Segment Start: SUPPLIED ENTRIES
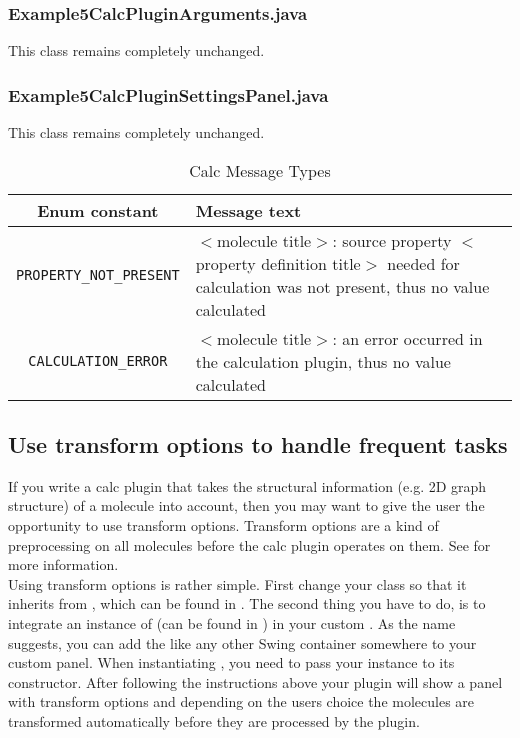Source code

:   \subsubsection{Example5CalcPluginArguments.java}
  This class remains completely unchanged.

  \subsubsection{Example5CalcPluginSettingsPanel.java}
  This class remains completely unchanged.

    \begin{table}[!htb]
      \begin{tabular}{cp{10cm}}
	\textbf{Enum constant}		& \textbf{Message text} \\ \toprule
	\verb+PROPERTY_NOT_PRESENT+	& $<$molecule title$>$: source property $<$property definition title$>$ needed for calculation was not present, thus no value calculated\\ \midrule
	\verb+CALCULATION_ERROR+	& $<$molecule title$>$: an error occurred in the calculation plugin, thus no value calculated\\ \bottomrule
      \end{tabular}
      \caption{Calc Message Types}
      \label{Table:scaffoldhunter:calc:CalcMessageTypes}
    \end{table}

\subsection{Use transform options to handle frequent tasks}

If you write a calc plugin that takes the structural
information (e.g. 2D graph structure) of a molecule into account,
then you may want to give the user the opportunity to use transform options.
Transform options are a kind of preprocessing on all molecules before the calc plugin operates on them.
See  for more information.\\

Using transform options is rather simple.
First change your  class
so that it inherits from ,
which can be found in .
The second thing you have to do, is to integrate an instance of 
(can be found in )
in your custom .
As the name suggests, you can add the  like any other Swing container somewhere to your custom panel.
When instantiating ,
you need to pass your  instance to its constructor.
After following the instructions above your plugin will show a panel with transform
options and depending on the users choice the molecules are transformed automatically before they are processed by the plugin.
Segment End: SUPPLIED ENTRIES
### AIM OF THE TASK
Search the entries above for lines holding the string "information", then report only how many there are.

### FINISHED EXERCISE
2